## Work item
Please set down the entries below once more, exactly.

## Stored data
"""

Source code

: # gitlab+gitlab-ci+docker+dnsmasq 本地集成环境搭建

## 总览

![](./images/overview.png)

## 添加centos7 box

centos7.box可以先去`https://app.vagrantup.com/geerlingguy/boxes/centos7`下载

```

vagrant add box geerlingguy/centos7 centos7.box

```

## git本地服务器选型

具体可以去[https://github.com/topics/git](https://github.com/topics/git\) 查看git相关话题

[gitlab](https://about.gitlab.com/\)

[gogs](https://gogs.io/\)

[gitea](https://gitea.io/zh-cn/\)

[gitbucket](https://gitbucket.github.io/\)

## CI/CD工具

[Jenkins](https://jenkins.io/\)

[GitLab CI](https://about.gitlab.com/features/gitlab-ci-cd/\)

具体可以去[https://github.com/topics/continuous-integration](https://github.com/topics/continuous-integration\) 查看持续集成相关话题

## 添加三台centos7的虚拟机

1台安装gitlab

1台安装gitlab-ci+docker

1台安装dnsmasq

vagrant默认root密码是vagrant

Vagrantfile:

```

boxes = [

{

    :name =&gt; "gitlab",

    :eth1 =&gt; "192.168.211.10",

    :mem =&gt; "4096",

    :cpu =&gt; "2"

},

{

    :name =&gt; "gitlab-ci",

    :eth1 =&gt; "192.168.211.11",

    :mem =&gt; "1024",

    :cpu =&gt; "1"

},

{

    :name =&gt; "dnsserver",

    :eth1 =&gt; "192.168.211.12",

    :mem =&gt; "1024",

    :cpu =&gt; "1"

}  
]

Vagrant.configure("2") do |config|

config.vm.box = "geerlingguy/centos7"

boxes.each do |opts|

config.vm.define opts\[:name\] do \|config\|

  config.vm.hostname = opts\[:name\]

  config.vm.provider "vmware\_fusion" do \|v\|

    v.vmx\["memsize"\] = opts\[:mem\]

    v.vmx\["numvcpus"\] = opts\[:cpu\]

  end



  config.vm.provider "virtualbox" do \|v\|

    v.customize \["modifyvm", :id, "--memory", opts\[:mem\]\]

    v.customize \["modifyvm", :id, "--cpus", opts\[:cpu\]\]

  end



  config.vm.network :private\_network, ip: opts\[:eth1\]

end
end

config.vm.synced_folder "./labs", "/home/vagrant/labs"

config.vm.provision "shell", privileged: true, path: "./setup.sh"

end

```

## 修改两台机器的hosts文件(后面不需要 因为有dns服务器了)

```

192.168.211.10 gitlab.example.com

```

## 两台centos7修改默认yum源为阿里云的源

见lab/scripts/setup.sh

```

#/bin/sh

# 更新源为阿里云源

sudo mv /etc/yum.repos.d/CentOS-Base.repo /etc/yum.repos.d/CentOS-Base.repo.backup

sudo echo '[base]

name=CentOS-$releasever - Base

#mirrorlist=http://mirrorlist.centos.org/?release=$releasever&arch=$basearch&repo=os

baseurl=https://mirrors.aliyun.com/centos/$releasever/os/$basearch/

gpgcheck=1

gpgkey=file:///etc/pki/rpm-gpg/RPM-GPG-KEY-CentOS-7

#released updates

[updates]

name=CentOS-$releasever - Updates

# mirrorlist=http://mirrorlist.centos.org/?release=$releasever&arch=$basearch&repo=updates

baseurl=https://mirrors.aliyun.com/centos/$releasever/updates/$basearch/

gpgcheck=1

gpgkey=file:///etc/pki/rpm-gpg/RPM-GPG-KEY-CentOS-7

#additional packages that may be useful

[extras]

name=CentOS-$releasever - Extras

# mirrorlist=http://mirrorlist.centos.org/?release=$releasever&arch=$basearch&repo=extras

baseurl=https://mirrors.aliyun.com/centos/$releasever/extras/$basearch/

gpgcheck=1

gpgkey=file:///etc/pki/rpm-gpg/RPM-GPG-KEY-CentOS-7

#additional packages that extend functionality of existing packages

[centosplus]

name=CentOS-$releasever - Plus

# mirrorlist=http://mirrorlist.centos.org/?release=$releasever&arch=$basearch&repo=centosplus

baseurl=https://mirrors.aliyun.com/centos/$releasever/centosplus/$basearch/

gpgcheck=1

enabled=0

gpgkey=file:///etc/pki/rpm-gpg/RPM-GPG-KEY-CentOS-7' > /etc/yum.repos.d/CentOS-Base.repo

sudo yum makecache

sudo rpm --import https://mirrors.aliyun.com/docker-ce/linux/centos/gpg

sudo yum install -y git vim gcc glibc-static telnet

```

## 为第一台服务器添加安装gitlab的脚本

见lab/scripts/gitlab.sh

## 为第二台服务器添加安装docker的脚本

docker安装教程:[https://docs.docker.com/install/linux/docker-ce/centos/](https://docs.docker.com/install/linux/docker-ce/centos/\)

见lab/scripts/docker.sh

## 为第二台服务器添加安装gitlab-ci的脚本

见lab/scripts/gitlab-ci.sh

"""

## Expected answer
Source code

: # gitlab+gitlab-ci+docker+dnsmasq 本地集成环境搭建

## 总览

![](./images/overview.png)

## 添加centos7 box

centos7.box可以先去`https://app.vagrantup.com/geerlingguy/boxes/centos7`下载

```

vagrant add box geerlingguy/centos7 centos7.box

```

## git本地服务器选型

具体可以去[https://github.com/topics/git](https://github.com/topics/git\) 查看git相关话题

[gitlab](https://about.gitlab.com/\)

[gogs](https://gogs.io/\)

[gitea](https://gitea.io/zh-cn/\)

[gitbucket](https://gitbucket.github.io/\)

## CI/CD工具

[Jenkins](https://jenkins.io/\)

[GitLab CI](https://about.gitlab.com/features/gitlab-ci-cd/\)

具体可以去[https://github.com/topics/continuous-integration](https://github.com/topics/continuous-integration\) 查看持续集成相关话题

## 添加三台centos7的虚拟机

1台安装gitlab

1台安装gitlab-ci+docker

1台安装dnsmasq

vagrant默认root密码是vagrant

Vagrantfile:

```

boxes = [

{

    :name =&gt; "gitlab",

    :eth1 =&gt; "192.168.211.10",

    :mem =&gt; "4096",

    :cpu =&gt; "2"

},

{

    :name =&gt; "gitlab-ci",

    :eth1 =&gt; "192.168.211.11",

    :mem =&gt; "1024",

    :cpu =&gt; "1"

},

{

    :name =&gt; "dnsserver",

    :eth1 =&gt; "192.168.211.12",

    :mem =&gt; "1024",

    :cpu =&gt; "1"

}  
]

Vagrant.configure("2") do |config|

config.vm.box = "geerlingguy/centos7"

boxes.each do |opts|

config.vm.define opts\[:name\] do \|config\|

  config.vm.hostname = opts\[:name\]

  config.vm.provider "vmware\_fusion" do \|v\|

    v.vmx\["memsize"\] = opts\[:mem\]

    v.vmx\["numvcpus"\] = opts\[:cpu\]

  end



  config.vm.provider "virtualbox" do \|v\|

    v.customize \["modifyvm", :id, "--memory", opts\[:mem\]\]

    v.customize \["modifyvm", :id, "--cpus", opts\[:cpu\]\]

  end



  config.vm.network :private\_network, ip: opts\[:eth1\]

end
end

config.vm.synced_folder "./labs", "/home/vagrant/labs"

config.vm.provision "shell", privileged: true, path: "./setup.sh"

end

```

## 修改两台机器的hosts文件(后面不需要 因为有dns服务器了)

```

192.168.211.10 gitlab.example.com

```

## 两台centos7修改默认yum源为阿里云的源

见lab/scripts/setup.sh

```

#/bin/sh

# 更新源为阿里云源

sudo mv /etc/yum.repos.d/CentOS-Base.repo /etc/yum.repos.d/CentOS-Base.repo.backup

sudo echo '[base]

name=CentOS-$releasever - Base

#mirrorlist=http://mirrorlist.centos.org/?release=$releasever&arch=$basearch&repo=os

baseurl=https://mirrors.aliyun.com/centos/$releasever/os/$basearch/

gpgcheck=1

gpgkey=file:///etc/pki/rpm-gpg/RPM-GPG-KEY-CentOS-7

#released updates

[updates]

name=CentOS-$releasever - Updates

# mirrorlist=http://mirrorlist.centos.org/?release=$releasever&arch=$basearch&repo=updates

baseurl=https://mirrors.aliyun.com/centos/$releasever/updates/$basearch/

gpgcheck=1

gpgkey=file:///etc/pki/rpm-gpg/RPM-GPG-KEY-CentOS-7

#additional packages that may be useful

[extras]

name=CentOS-$releasever - Extras

# mirrorlist=http://mirrorlist.centos.org/?release=$releasever&arch=$basearch&repo=extras

baseurl=https://mirrors.aliyun.com/centos/$releasever/extras/$basearch/

gpgcheck=1

gpgkey=file:///etc/pki/rpm-gpg/RPM-GPG-KEY-CentOS-7

#additional packages that extend functionality of existing packages

[centosplus]

name=CentOS-$releasever - Plus

# mirrorlist=http://mirrorlist.centos.org/?release=$releasever&arch=$basearch&repo=centosplus

baseurl=https://mirrors.aliyun.com/centos/$releasever/centosplus/$basearch/

gpgcheck=1

enabled=0

gpgkey=file:///etc/pki/rpm-gpg/RPM-GPG-KEY-CentOS-7' > /etc/yum.repos.d/CentOS-Base.repo

sudo yum makecache

sudo rpm --import https://mirrors.aliyun.com/docker-ce/linux/centos/gpg

sudo yum install -y git vim gcc glibc-static telnet

```

## 为第一台服务器添加安装gitlab的脚本

见lab/scripts/gitlab.sh

## 为第二台服务器添加安装docker的脚本

docker安装教程:[https://docs.docker.com/install/linux/docker-ce/centos/](https://docs.docker.com/install/linux/docker-ce/centos/\)

见lab/scripts/docker.sh

## 为第二台服务器添加安装gitlab-ci的脚本

见lab/scripts/gitlab-ci.sh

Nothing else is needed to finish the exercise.